Records from a data collection
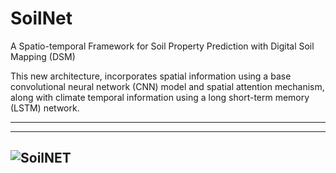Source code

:# SoilNet
A Spatio-temporal Framework for Soil Property Prediction with Digital Soil Mapping (DSM)

This new architecture, incorporates spatial information using a base convolutional neural network (CNN) model and spatial attention mechanism, along with climate temporal information using a long short-term memory (LSTM) network. 

<!-- ## Experiments

| USE_SA | USE_LSTM | USE_SRTM | OC_MAX | **RUN NAME** |
|  :---:  |  :---:   |  :---:   |  :---:   |    :---:    |
|   ✅   |    ❌   |    ✅    |   87   |      RUN_D_2023_05_04_T_13_27_Moien        |
|   ✅   |    ❌   |    ✅    |   87   |      RUN_D_2023_05_08_T_14_17_Nafiseh  |
|        |          |          |        |              |
|        |          |          |        |              |
|        |          |          |        |              |
|        |          |          |        |              |
|        |          |          |        |              |
|        |          |          |        |              |
|        |          |          |        |              |
|        |          |          |        |              | -->



<!-- ### MODEL
- ~~Add Spatial Attention Module~~
- ~~FCNN + Regressor~~
- ~~FCNN + SA + Regressor~~
- ~~LSTM~~
 -->
 
<!-- ### DATASET
- ~~Add TerraClimate Dataset~~
- ~~Update the ClimateInformation.js (in processing)~~
- ~~Write SRTM + Slope dataset donwlaoder~~ 
 ### Analysis
- CNN
- CNN + Att 
- CNN + Att + LSTM
- RF with no timeseries data
- RF + timeseries data -->

---
<!-- ![oc_all](https://github.com/moienr/SoilNet/blob/d0255c1ce411e631265daf311f1ca0d68b7b0412/readme_imgs/overallarc2.png) -->
---
 ![SoilNET](./readme_imgs/overallarc2.png)
---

**Exercise details**
Repeat exactly, and only, the lines from the one containing "- RF with no timeseries data" through the last line above.

**Output**
- RF with no timeseries data
- RF + timeseries data -->

---
<!-- ![oc_all](https://github.com/moienr/SoilNet/blob/d0255c1ce411e631265daf311f1ca0d68b7b0412/readme_imgs/overallarc2.png) -->
---
 ![SoilNET](./readme_imgs/overallarc2.png)
---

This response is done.